[Provided data — start]

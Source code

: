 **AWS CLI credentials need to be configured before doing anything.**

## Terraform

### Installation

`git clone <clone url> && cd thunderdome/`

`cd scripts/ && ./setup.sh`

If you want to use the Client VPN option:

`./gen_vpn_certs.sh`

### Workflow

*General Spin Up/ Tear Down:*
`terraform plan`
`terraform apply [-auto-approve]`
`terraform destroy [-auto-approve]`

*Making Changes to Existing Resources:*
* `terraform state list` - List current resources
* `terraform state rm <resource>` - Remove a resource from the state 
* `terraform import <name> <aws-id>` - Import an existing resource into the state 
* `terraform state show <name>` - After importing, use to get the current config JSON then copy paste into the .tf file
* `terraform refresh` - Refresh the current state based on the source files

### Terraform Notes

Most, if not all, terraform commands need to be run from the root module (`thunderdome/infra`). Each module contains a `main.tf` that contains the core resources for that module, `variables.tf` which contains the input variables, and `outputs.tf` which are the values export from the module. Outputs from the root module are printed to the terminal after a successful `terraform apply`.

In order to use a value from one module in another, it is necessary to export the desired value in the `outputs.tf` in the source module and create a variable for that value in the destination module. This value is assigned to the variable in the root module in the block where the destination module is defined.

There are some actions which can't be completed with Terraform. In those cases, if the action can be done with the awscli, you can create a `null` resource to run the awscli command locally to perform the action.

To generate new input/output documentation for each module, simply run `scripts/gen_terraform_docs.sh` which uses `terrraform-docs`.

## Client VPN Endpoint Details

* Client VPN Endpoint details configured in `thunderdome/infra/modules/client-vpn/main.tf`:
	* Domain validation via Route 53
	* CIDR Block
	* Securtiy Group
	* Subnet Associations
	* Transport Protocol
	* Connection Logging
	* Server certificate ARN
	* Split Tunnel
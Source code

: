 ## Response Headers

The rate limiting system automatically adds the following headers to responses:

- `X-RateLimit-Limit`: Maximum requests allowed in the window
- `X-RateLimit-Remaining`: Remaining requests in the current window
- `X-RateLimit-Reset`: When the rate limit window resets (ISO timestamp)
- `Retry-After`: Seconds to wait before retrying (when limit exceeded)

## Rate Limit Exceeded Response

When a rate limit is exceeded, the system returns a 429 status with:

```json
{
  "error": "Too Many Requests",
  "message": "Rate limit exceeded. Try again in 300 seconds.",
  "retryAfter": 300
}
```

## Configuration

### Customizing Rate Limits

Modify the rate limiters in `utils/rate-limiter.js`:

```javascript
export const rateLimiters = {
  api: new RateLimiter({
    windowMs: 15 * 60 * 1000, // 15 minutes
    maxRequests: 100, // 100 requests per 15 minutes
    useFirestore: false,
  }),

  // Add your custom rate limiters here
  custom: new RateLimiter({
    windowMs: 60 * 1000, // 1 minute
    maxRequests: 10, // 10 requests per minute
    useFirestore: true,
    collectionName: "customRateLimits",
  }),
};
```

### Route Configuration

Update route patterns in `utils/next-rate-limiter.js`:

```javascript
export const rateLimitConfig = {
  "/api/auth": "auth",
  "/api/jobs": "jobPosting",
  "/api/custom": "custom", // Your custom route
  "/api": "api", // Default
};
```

[Provided data — finish]

Instructions for the task: Find and copy every line in the entries above where the string "Configuration" occurs.

Answer to this exercise:
## Configuration
### Route Configuration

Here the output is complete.